SUPPLIED RECORDS:
╔══

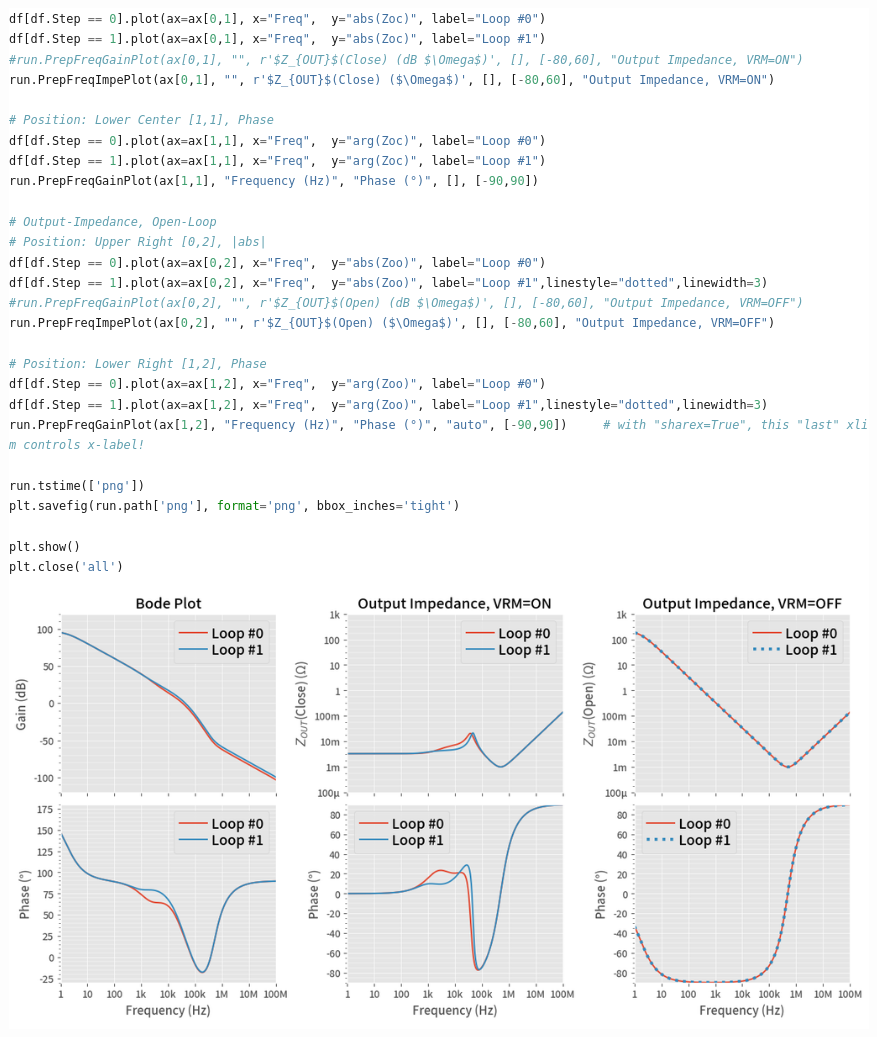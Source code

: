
 ```python
df[df.Step == 0].plot(ax=ax[0,1], x="Freq",  y="abs(Zoc)", label="Loop #0")
df[df.Step == 1].plot(ax=ax[0,1], x="Freq",  y="abs(Zoc)", label="Loop #1")
#run.PrepFreqGainPlot(ax[0,1], "", r'$Z_{OUT}$(Close) (dB $\Omega$)', [], [-80,60], "Output Impedance, VRM=ON")
run.PrepFreqImpePlot(ax[0,1], "", r'$Z_{OUT}$(Close) ($\Omega$)', [], [-80,60], "Output Impedance, VRM=ON")

# Position: Lower Center [1,1], Phase
df[df.Step == 0].plot(ax=ax[1,1], x="Freq",  y="arg(Zoc)", label="Loop #0")
df[df.Step == 1].plot(ax=ax[1,1], x="Freq",  y="arg(Zoc)", label="Loop #1")
run.PrepFreqGainPlot(ax[1,1], "Frequency (Hz)", "Phase (°)", [], [-90,90])

# Output-Impedance, Open-Loop
# Position: Upper Right [0,2], |abs|
df[df.Step == 0].plot(ax=ax[0,2], x="Freq",  y="abs(Zoo)", label="Loop #0")
df[df.Step == 1].plot(ax=ax[0,2], x="Freq",  y="abs(Zoo)", label="Loop #1",linestyle="dotted",linewidth=3)
#run.PrepFreqGainPlot(ax[0,2], "", r'$Z_{OUT}$(Open) (dB $\Omega$)', [], [-80,60], "Output Impedance, VRM=OFF")
run.PrepFreqImpePlot(ax[0,2], "", r'$Z_{OUT}$(Open) ($\Omega$)', [], [-80,60], "Output Impedance, VRM=OFF")

# Position: Lower Right [1,2], Phase
df[df.Step == 0].plot(ax=ax[1,2], x="Freq",  y="arg(Zoo)", label="Loop #0")
df[df.Step == 1].plot(ax=ax[1,2], x="Freq",  y="arg(Zoo)", label="Loop #1",linestyle="dotted",linewidth=3)
run.PrepFreqGainPlot(ax[1,2], "Frequency (Hz)", "Phase (°)", "auto", [-90,90])     # with "sharex=True", this "last" xlim controls x-label!

run.tstime(['png'])
plt.savefig(run.path['png'], format='png', bbox_inches='tight')

plt.show()
plt.close('all')
```


    
![](VRM_ZoPart8.png)
    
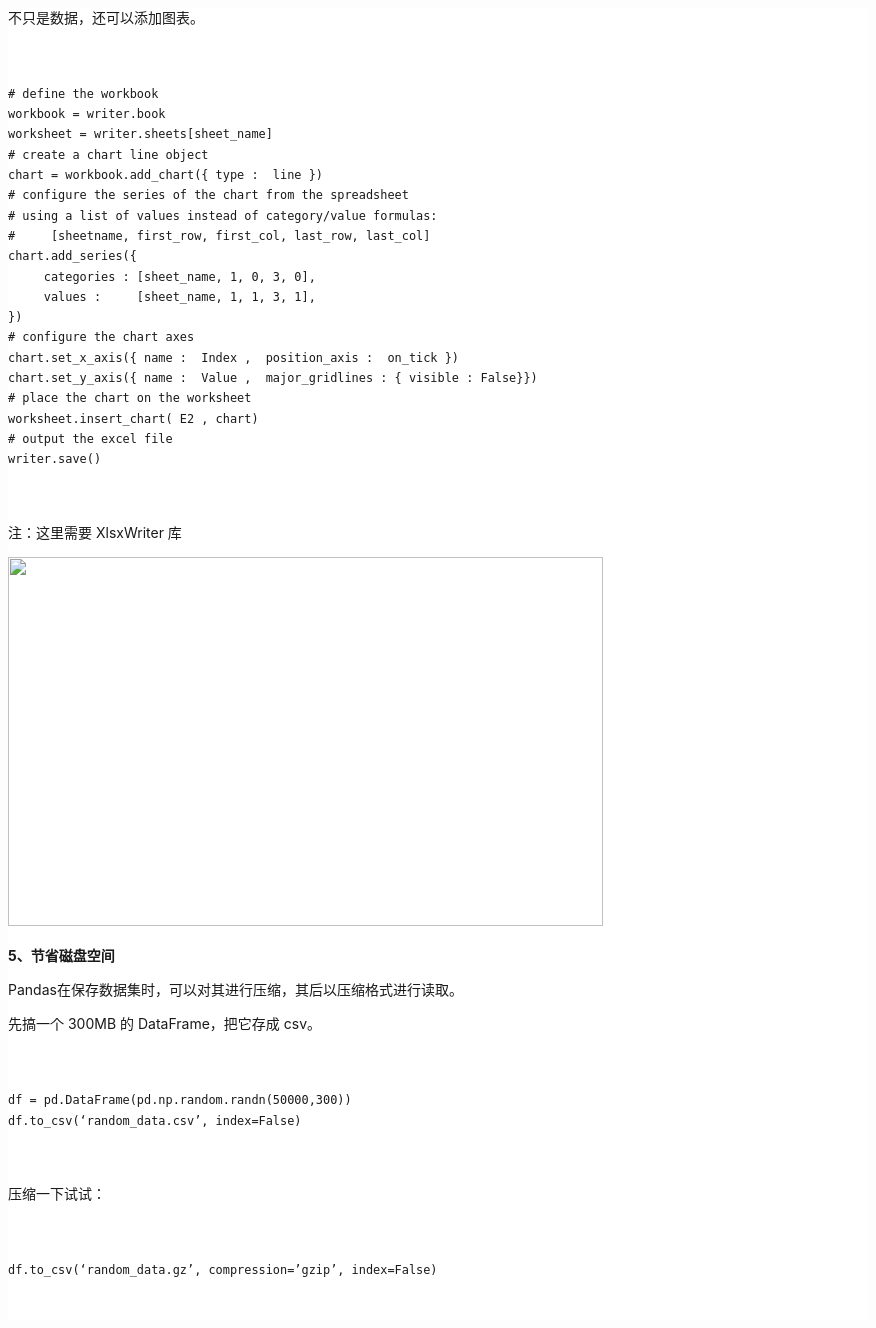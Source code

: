 不只是数据，还可以添加图表。

```


# define the workbook
workbook = writer.book
worksheet = writer.sheets[sheet_name]
# create a chart line object
chart = workbook.add_chart({ type :  line })
# configure the series of the chart from the spreadsheet
# using a list of values instead of category/value formulas:
#     [sheetname, first_row, first_col, last_row, last_col]
chart.add_series({
     categories : [sheet_name, 1, 0, 3, 0],
     values :     [sheet_name, 1, 1, 3, 1],
})
# configure the chart axes
chart.set_x_axis({ name :  Index ,  position_axis :  on_tick })
chart.set_y_axis({ name :  Value ,  major_gridlines : { visible : False}})
# place the chart on the worksheet
worksheet.insert_chart( E2 , chart)
# output the excel file
writer.save()



```

注：这里需要 XlsxWriter 库

<img width="595" height="369" src="../../../_resources/640_wx_fmt_png_wxfrom_5_wx_lazy__abeedd681f79481fb.jpg"/>

**5、节省磁盘空间**

Pandas在保存数据集时，可以对其进行压缩，其后以压缩格式进行读取。

先搞一个 300MB 的 DataFrame，把它存成 csv。

```


df = pd.DataFrame(pd.np.random.randn(50000,300))
df.to_csv(‘random_data.csv’, index=False)



```

压缩一下试试：

```


df.to_csv(‘random_data.gz’, compression=’gzip’, index=False)



```
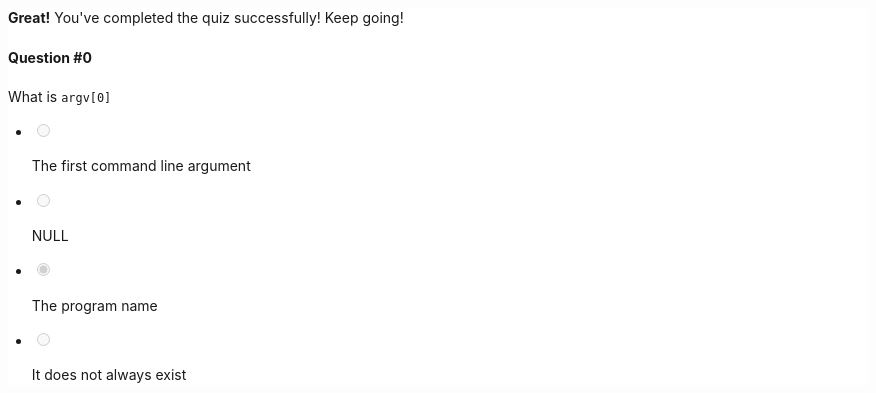 <div class="panel-body">

<div class="alert alert-info">
<strong>Great!</strong>
You've completed the quiz successfully! Keep going!
<span id="quiz_questions_collapse_toggle"></span>
</div>

<section class="quiz_questions_show_container">
<div class="quiz_question_item_container" data-role="quiz_question470" data-position="3">
<div class=" clearfix" id="quiz_question-470">

<h4 class="quiz_question">

Question #0
</h4>


<p>What is <code>argv[0]</code></p>



<ul class="quiz_question_answers" data-question-id="470">
<li class="">

<input type="radio" name="470" id="470-1507175561038" value="1507175561038" data-quiz-answer-id="1507175561038" data-quiz-question-id="470" disabled="disabled" />
<label for="470-1507175561038"><p>The first command line argument</p>
</label>
</li>

<li class="">

<input type="radio" name="470" id="470-1507175524018" value="1507175524018" data-quiz-answer-id="1507175524018" data-quiz-question-id="470" disabled="disabled" />
<label for="470-1507175524018"><p>NULL</p>
</label>
</li>

<li class="">

<input type="radio" name="470" id="470-1507175574047" value="1507175574047" data-quiz-answer-id="1507175574047" data-quiz-question-id="470" disabled="disabled" checked="checked" />
<label for="470-1507175574047"><p>The program name</p>
</label>
</li>

<li class="">

<input type="radio" name="470" id="470-1507175528719" value="1507175528719" data-quiz-answer-id="1507175528719" data-quiz-question-id="470" disabled="disabled" />
<label for="470-1507175528719"><p>It does not always exist</p>
</label>
</li>

</ul>



</div>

╚══

ACTIVITY: Search the records line by line for the word "linewidth" and copy every line where it appears.

REPLY TO THE TASK:
df[df.Step == 1].plot(ax=ax[0,2], x="Freq",  y="abs(Zoo)", label="Loop #1",linestyle="dotted",linewidth=3)
df[df.Step == 1].plot(ax=ax[1,2], x="Freq",  y="arg(Zoo)", label="Loop #1",linestyle="dotted",linewidth=3)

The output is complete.